**Data extracted from a collection**:
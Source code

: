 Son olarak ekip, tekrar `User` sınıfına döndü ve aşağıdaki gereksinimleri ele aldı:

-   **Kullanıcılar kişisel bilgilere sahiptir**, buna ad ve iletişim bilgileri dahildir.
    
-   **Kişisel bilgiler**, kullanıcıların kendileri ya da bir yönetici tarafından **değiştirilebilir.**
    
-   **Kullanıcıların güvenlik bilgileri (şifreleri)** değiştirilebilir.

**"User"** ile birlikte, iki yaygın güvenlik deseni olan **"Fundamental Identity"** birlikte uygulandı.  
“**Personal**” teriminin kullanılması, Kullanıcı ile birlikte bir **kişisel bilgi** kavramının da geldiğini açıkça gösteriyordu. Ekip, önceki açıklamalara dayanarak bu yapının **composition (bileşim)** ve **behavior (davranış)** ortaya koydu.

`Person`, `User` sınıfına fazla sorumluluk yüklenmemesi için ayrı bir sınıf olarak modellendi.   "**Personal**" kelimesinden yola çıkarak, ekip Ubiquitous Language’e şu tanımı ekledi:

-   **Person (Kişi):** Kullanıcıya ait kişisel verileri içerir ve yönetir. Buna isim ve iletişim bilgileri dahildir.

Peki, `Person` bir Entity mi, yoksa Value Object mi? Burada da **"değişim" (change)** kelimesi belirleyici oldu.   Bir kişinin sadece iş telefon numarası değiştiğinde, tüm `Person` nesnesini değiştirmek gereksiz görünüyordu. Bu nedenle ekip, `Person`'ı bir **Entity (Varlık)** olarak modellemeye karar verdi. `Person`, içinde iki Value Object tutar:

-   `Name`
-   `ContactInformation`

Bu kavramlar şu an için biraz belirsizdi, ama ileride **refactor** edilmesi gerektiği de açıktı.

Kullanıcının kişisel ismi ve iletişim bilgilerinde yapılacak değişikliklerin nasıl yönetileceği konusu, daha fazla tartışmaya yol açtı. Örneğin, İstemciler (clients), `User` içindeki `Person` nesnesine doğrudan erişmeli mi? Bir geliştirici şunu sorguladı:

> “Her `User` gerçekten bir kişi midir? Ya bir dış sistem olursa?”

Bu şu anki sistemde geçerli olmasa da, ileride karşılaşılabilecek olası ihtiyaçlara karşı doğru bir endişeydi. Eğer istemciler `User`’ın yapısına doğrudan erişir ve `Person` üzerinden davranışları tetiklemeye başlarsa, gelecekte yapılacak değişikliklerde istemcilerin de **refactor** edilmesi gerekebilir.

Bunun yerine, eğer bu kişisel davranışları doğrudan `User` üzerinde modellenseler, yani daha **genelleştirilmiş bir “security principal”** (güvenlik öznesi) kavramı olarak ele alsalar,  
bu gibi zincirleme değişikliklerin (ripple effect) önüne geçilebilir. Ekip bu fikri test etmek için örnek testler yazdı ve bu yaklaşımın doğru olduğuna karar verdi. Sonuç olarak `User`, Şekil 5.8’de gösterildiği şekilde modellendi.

**WHAT THE EXERCISE ASKS**: The line containing "Bu kavramlar şu" and all lines after it, to the end of the records, are to be output exactly and alone.

**EXERCISE RESULT**:
Bu kavramlar şu an için biraz belirsizdi, ama ileride **refactor** edilmesi gerektiği de açıktı.

Kullanıcının kişisel ismi ve iletişim bilgilerinde yapılacak değişikliklerin nasıl yönetileceği konusu, daha fazla tartışmaya yol açtı. Örneğin, İstemciler (clients), `User` içindeki `Person` nesnesine doğrudan erişmeli mi? Bir geliştirici şunu sorguladı:

> “Her `User` gerçekten bir kişi midir? Ya bir dış sistem olursa?”

Bu şu anki sistemde geçerli olmasa da, ileride karşılaşılabilecek olası ihtiyaçlara karşı doğru bir endişeydi. Eğer istemciler `User`’ın yapısına doğrudan erişir ve `Person` üzerinden davranışları tetiklemeye başlarsa, gelecekte yapılacak değişikliklerde istemcilerin de **refactor** edilmesi gerekebilir.

Bunun yerine, eğer bu kişisel davranışları doğrudan `User` üzerinde modellenseler, yani daha **genelleştirilmiş bir “security principal”** (güvenlik öznesi) kavramı olarak ele alsalar,  
bu gibi zincirleme değişikliklerin (ripple effect) önüne geçilebilir. Ekip bu fikri test etmek için örnek testler yazdı ve bu yaklaşımın doğru olduğuna karar verdi. Sonuç olarak `User`, Şekil 5.8’de gösterildiği şekilde modellendi.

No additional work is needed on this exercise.